◆ What is required
Every record below must be retyped exactly, with the pictures left out.

====

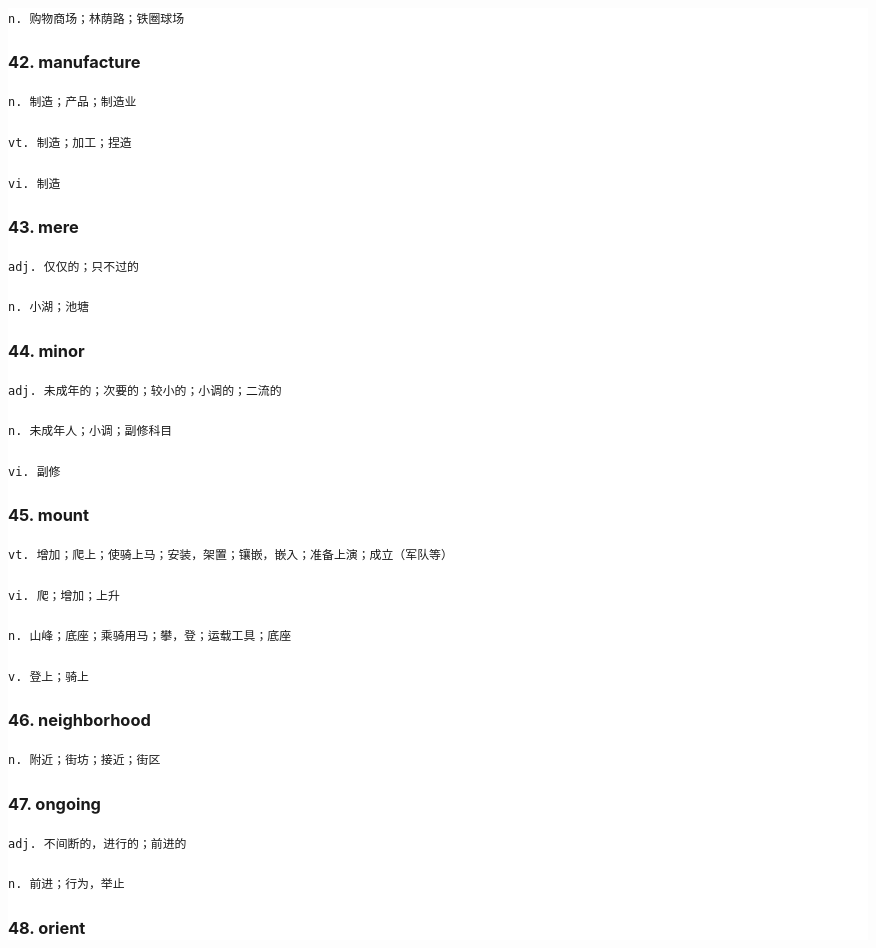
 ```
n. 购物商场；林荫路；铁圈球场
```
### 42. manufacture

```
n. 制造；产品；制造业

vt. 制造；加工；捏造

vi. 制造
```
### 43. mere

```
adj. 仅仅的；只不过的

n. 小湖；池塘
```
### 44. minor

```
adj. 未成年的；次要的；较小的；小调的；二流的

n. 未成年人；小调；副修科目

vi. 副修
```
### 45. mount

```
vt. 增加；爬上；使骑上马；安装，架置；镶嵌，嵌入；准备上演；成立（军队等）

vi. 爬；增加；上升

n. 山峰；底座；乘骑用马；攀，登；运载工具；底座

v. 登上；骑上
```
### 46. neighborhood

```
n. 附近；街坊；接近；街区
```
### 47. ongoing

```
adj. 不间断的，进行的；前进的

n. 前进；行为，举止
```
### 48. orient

====

◆ Problem solution
 ```
n. 购物商场；林荫路；铁圈球场
```
### 42. manufacture

```
n. 制造；产品；制造业

vt. 制造；加工；捏造

vi. 制造
```
### 43. mere

```
adj. 仅仅的；只不过的

n. 小湖；池塘
```
### 44. minor

```
adj. 未成年的；次要的；较小的；小调的；二流的

n. 未成年人；小调；副修科目

vi. 副修
```
### 45. mount

```
vt. 增加；爬上；使骑上马；安装，架置；镶嵌，嵌入；准备上演；成立（军队等）

vi. 爬；增加；上升

n. 山峰；底座；乘骑用马；攀，登；运载工具；底座

v. 登上；骑上
```
### 46. neighborhood

```
n. 附近；街坊；接近；街区
```
### 47. ongoing

```
adj. 不间断的，进行的；前进的

n. 前进；行为，举止
```
### 48. orient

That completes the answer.